Interview

Schweizer Fintechs müssen sich überhaupt nicht verstecken

ideas: Herr König, das Wort »Fintech« taucht mittlerweile fast inflationär in den Medien auf. Wie sieht Ihre Definition für diesen Begriff aus?
Christian König: Einfach ausgedrückt handelt es sich dabei um die Digitalisierung der Finanz- und Versicherungsbranche. Lange Zeit war es in diesem Sektor völlig normal, potenzielle oder bestehende Kunden telefonisch oder über den persönlichen Kontakt anzusprechen. Heute entsteht die Verbindung immer häufiger über digitale Kanäle – egal ob soziale Medien, Internetplattformen oder mobile Apps. Neben dem technologischen Wandel verbirgt sich hinter dem Begriff Fintech allerdings auch eine grundlegende Veränderung in der Denkweise. Es geht darum, Finanzdienstleistungen einfacher und vor allem auch günstiger anzubieten. Ganz zu schweigen vom Thema der Transparenz: Die Vielfalt an innovativen Lösungen und der damit einhergehende Wettbewerbsdruck zwingt Banken und Versicherungen mehr oder minder dazu, sowohl die mit einem Angebot einhergehenden Prozesse als auch deren Kosten verstärkt offenzulegen.

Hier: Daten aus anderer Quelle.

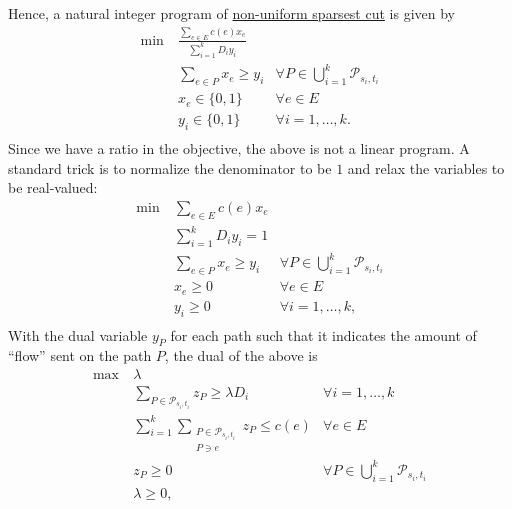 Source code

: Hence, a natural integer program of \hyperref[prb:non-uniform-sparsest-cut]{non-uniform sparsest cut} is given by
\[
	\begin{aligned}
		\min~ & \frac{\sum_{e \in E} c(e) x_e}{\sum_{i=1}^{k} D_i y_i}                                                           \\
		      & \sum_{e \in P} x_e \geq y_i                            & \forall P \in \bigcup_{i=1}^{k} \mathcal{P} _{s_i, t_i} \\
		      & x_e \in \{ 0, 1 \}                                     & \forall e \in E                                         \\
		      & y_i \in \{ 0, 1 \}                                     & \forall i = 1, \dots , k.                               \\
	\end{aligned}
\]
Since we have a ratio in the objective, the above is not a linear program. A standard trick is to normalize the denominator to be \(1\) and relax the variables to be real-valued:
\begin{equation}\label{eq:non-uniform-sparsest-cut-LP-primal}
	\begin{aligned}
		\min~ & \sum_{e \in E} c(e) x_e                                                               \\
		      & \sum_{i=1}^{k} D_i y_i = 1                                                            \\
		      & \sum_{e \in P} x_e \geq y_i & \forall P \in \bigcup_{i=1}^{k} \mathcal{P} _{s_i, t_i} \\
		      & x_e \geq 0                  & \forall e \in E                                         \\
		      & y_i \geq 0                  & \forall i = 1, \dots , k,                               \\
	\end{aligned}
\end{equation}
With the dual variable \(y_P\) for each path such that it indicates the amount of ``flow'' sent on the path \(P\), the dual of the above is
\begin{equation}\label{eq:non-uniform-sparsest-cut-LP-dual}
	\begin{aligned}
		\max~ & \lambda                                                                                                                \\
		      & \sum_{P \in \mathcal{P} _{s_i, t_i}} z_P \geq \lambda D_i    & \forall i = 1, \dots , k                                \\
		      & \sum_{i=1}^{k} \sum_{\substack{P \in \mathcal{P} _{s_i, t_i}                                                           \\ P \ni e}} z_P \leq c(e) & \forall e \in E                                         \\
		      & z_P \geq 0                                                   & \forall P \in \bigcup_{i=1}^{k} \mathcal{P} _{s_i, t_i} \\
		      & \lambda \geq 0,
	\end{aligned}
\end{equation}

In diesem Zusammenhang ist häufig auch von den disruptiven Kräften der Fintechwelle die Rede. Wird die Digitalisierung den Sektor auf den Kopf stellen?
Hier muss man eindeutig unterscheiden: Auf der einen Seite gibt es viele innovative Start-ups. Sie bringen zwar grossartige Geschäftsideen mit, allerdings mangelt es ihnen häufig an Kapital und Kunden. Insofern tun sich solche Unternehmen sehr schwer damit, eine wirklich disruptive Entwicklung auszulösen. Dagegen können grosse Konzerne durchaus für nachhaltige Veränderungen sorgen, sobald sie den Finanzsektor für sich entdecken. Denken Sie beispielsweise an Technologiegiganten wie Alibaba, Facebook, Google oder Apple. Sie verfügen über riesige Kundennetzwerke und enorme finanzielle Möglichkeiten. Unter anderem im Segment Mobile Payment stellen diese Unternehmen eine echte Konkurrenz – um nicht zu sagen Bedrohung – für die etablierten Dienstleister dar. Allein Alipay, das Online- und Mobil-Zahlungssystem des chinesischen E-Commerce-Konzerns Alibaba, zählt nach eigenen Angaben 520 Millionen Nutzer. 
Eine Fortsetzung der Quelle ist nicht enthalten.